## Instructions to follow
Could you retype the entries below exactly, omitting every picture?

#### Data for the task

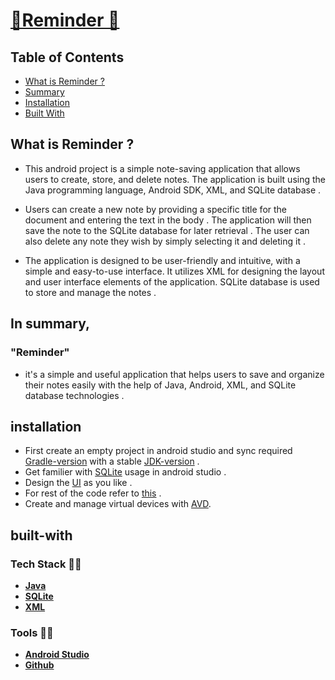 # [🔗Reminder 📱](https://github.com/souvik757/Reminder/blob/master/Reminder.apk)

## Table of Contents

- [What is Reminder ?](#what-is-reminder-)
- [Summary](#in-summary)
- [Installation](#installation)
- [Built With](#built-with)

## What is Reminder ?

* This android project is a simple note-saving application that allows users to create, store, and delete notes.
The application is built using the Java programming language, Android SDK, XML, and SQLite database .


* Users can create a new note by providing a specific title for the document and entering the text in the body .
The application will then save the note to the SQLite database for later retrieval .
The user can also delete any note they wish by simply selecting it and deleting it .


* The application is designed to be user-friendly and intuitive, with a simple and easy-to-use interface.
It utilizes XML for designing the layout and user interface elements of the application.
SQLite database is used to store and manage the notes .

## In summary,
### "Reminder" 
 * it's a simple and useful application that helps users to save and organize their notes easily
with the help of Java, Android, XML, and SQLite database technologies .

## installation
- First create an empty project in android studio and sync required [Gradle-version](https://developer.android.com/build/releases/past-releases/agp-7-0-0-release-notes) with a stable [JDK-version](https://developer.android.com/studio/intro/studio-config) .
- Get familier with [SQLite](https://developer.android.com/training/data-storage/sqlite) usage in android studio .
- Design the [UI](https://developer.android.com/develop/ui) as you like . 
- For rest of the code refer to [this](https://github.com/souvik757/Reminder/tree/master/app/src/main/java/com/example/reminder) .
- Create and manage virtual devices with [AVD](https://developer.android.com/studio/run/managing-avds). 

## built-with
### Tech Stack 👩‍💻
- [**Java**](https://developer.android.com/reference)
- [**SQLite**](https://developer.android.com/training/data-storage/sqlite)
- [**XML**](https://developer.android.com/develop/ui)
### Tools 👩‍🚒
- [**Android Studio**](https://developer.android.com/)
- [**Github**](https://github.com/)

########

## Final answer
 # [🔗Reminder 📱](https://github.com/souvik757/Reminder/blob/master/Reminder.apk)

## Table of Contents

- [What is Reminder ?](#what-is-reminder-)
- [Summary](#in-summary)
- [Installation](#installation)
- [Built With](#built-with)

## What is Reminder ?

* This android project is a simple note-saving application that allows users to create, store, and delete notes.
The application is built using the Java programming language, Android SDK, XML, and SQLite database .


* Users can create a new note by providing a specific title for the document and entering the text in the body .
The application will then save the note to the SQLite database for later retrieval .
The user can also delete any note they wish by simply selecting it and deleting it .


* The application is designed to be user-friendly and intuitive, with a simple and easy-to-use interface.
It utilizes XML for designing the layout and user interface elements of the application.
SQLite database is used to store and manage the notes .

## In summary,
### "Reminder" 
 * it's a simple and useful application that helps users to save and organize their notes easily
with the help of Java, Android, XML, and SQLite database technologies .

## installation
- First create an empty project in android studio and sync required [Gradle-version](https://developer.android.com/build/releases/past-releases/agp-7-0-0-release-notes) with a stable [JDK-version](https://developer.android.com/studio/intro/studio-config) .
- Get familier with [SQLite](https://developer.android.com/training/data-storage/sqlite) usage in android studio .
- Design the [UI](https://developer.android.com/develop/ui) as you like . 
- For rest of the code refer to [this](https://github.com/souvik757/Reminder/tree/master/app/src/main/java/com/example/reminder) .
- Create and manage virtual devices with [AVD](https://developer.android.com/studio/run/managing-avds). 

## built-with
### Tech Stack 👩‍💻
- [**Java**](https://developer.android.com/reference)
- [**SQLite**](https://developer.android.com/training/data-storage/sqlite)
- [**XML**](https://developer.android.com/develop/ui)
### Tools 👩‍🚒
- [**Android Studio**](https://developer.android.com/)
- [**Github**](https://github.com/)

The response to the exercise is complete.